The SAAMCO principle, derived from the case of South Australia Asset Management Corp v York Montague Ltd , established that for loss to be attributable to a professional’s breach of duty (and therefore recoverable), the loss must come within the scope of the duty of care owed. The principle affirms that a professional will not be liable for all or part of a loss that arises from risks which are not within his duty to protect the client against.
The Supreme Court decision in BPE Solicitors v Hughes-Holland provided welcome clarification of the SAAMCO principle in distinguishing between ‘information’ and ‘advice’ cases and holding that professionals will not be liable for the commercial misjudgements of their clients which do not fall within their scope of duty to protect against. The principle was also applied recently in the case of Bank of Ireland v Watts Group Plc where a negligence claim against quantity surveyors was dismissed.
BPE Solicitors v. Hughes-Holland  UKSC 21
Mr Gabriel provided a £200,000 loan to a friend’s company on the basis that the loan would be used to develop a property. However the friend, Mr Little, never intended to use the loan for property development purposes. In reality, the transaction served no real benefit to Mr Gabriel.
Mr Gabriel instructed BPE Solicitors (“BPE”) to draw up a facility agreement. Mr Little had informed BPE that the purpose of the loan was to fund the purchase of a property. However, BPE failed to notify Mr Gabriel of this and clarify his instructions. The mistaken purpose of the loan, to finance development of the property, was therefore recorded in the facility agreement.
The company was subsequently unable to repay the loan due to insolvency. Mr Gabriel successfully sued BPE for negligence at first instance for failing to advise that the loan would be used to discharge the debt on the property. The trial judge held that Mr Gabriel would not have made the loan if he had known the true position.
The Court of Appeal reversed the decision and held that BPE were not liable for Mr Gabriel’s loss. BPE had not been under a duty to advise on the course of action the client should take or advise on the commercial risks of providing the loan. The high risks of the loan were reflected in a high rate of interest due to be paid (28% p.a.). The court stressed that the burden of proof was on Mr Gabriel to show that he would have recovered the loan if the monies had been used for the development of the property. It was held that he had failed to discharge that burden.
Mr Gabriel appealed the decision to the Supreme Court.
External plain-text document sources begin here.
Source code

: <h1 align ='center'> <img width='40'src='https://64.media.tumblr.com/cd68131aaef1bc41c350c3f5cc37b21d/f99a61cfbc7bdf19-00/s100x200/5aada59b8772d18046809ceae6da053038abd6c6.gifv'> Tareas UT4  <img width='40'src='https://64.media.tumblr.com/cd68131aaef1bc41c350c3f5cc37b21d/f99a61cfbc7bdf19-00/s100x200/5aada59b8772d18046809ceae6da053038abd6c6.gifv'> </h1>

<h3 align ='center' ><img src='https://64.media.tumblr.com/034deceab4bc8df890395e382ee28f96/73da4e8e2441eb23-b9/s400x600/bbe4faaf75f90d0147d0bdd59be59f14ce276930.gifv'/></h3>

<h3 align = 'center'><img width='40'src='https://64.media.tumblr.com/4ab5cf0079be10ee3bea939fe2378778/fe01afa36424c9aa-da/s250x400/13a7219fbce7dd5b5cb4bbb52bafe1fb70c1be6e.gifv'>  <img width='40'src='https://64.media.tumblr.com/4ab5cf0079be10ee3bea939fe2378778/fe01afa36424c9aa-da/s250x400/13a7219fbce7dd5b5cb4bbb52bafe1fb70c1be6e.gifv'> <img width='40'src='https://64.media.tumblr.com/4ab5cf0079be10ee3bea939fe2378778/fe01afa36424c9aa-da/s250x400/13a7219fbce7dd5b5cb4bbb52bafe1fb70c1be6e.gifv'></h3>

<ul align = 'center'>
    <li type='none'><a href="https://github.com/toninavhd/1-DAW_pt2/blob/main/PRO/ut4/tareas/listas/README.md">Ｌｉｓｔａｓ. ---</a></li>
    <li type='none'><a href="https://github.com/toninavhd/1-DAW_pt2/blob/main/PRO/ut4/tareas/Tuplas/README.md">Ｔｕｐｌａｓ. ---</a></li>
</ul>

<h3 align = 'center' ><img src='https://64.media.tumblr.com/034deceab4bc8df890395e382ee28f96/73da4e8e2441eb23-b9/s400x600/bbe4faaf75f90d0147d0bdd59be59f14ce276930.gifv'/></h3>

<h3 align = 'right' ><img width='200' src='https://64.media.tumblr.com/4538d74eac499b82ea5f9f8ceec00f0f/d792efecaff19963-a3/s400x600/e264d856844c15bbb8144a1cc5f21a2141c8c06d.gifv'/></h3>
The Supreme Court dismissed the appeal. It was held that BPE had not assumed responsibility for Mr Gabriel’s decision to make the loan. They were only instructed to prepare the loan documentation. Whilst BPE were responsible for confirming one of Mr Gabriel’s mistaken assumptions, that the loan would be used to develop the property, this was held to be just one of many factors Mr Gabriel had considered when deciding to provide the loan. The loan would not have increased the value of the property, so no loss was attributable to BPE for the misleading statements in the facility agreement. The loss arose from Mr Gabriel’s own commercial misjudgements, which BPE were not duty-bound to guard against.
The distinction between information and advice
In reaching this decision, Lord Sumption reinforced an important distinction between “advice” cases and an “information” cases:
Bank of Ireland (UK) Plc v Watts Group Plc  EWHC 1667 (TCC)
In the recent decision of Bank of Ireland v Watts Group Plc, Mr Justice Coulson rejected the bank’s allegations of professional negligence against the quantity surveyors, Watts. Following the SAAMCO cap reiterated in BPE, the court held that the bank had failed to establish causation and that the losses claimed were not recoverable from Watts as a matter of law.
Watts were engaged to provide a report relating to a residential development in the heart of York. The developer, who borrowed money from the bank (“the Borrower”), went into liquidation and could not repay the loan, causing a £750,000 loss to the bank. It was the bank’s case that Watts’ Initial Appraisal Report was negligent and that, if it had been properly prepared, the bank would not have permitted the drawdown of the loan to the borrower.
Mr Justice Coulson held that Watts were engaged to provide information as the construction costs, but that was just a part of the material that the bank relied upon in deciding whether to allow the loan. A valuer is not liable for every foreseeable loss that his client may suffer if he enters into an agreement to lend money as a result of a negligent valuation. Watts would only be liable in law for the financial consequences of the construction costs being wrong and not for the financial consequences of the bank entering into the loan transaction. There were a number of other matters which were highly relevant to that decision which were nothing to do with the surveyors.
Professionals will undeniably welcome these decisions as helping to protect or limit their liability. In BPE, Lord Sumption emphasised the need for fairness, stating that restricting a professional’s liability for an information-only case was essential as: ‘otherwise the defendant would become the underwriter of the financial fortunes of the whole transaction by virtue of having assumed a duty of care in relation to just one element of someone else’s decision’.
The scope of a professional’s duty will be scrutinised in determining which side of the information/advice line their matter falls. The stakes are high: while some professionals may be able to curtail their liability, others such as investment advisers who are likely to fall into the ‘advice’ category, will face the full flow of losses.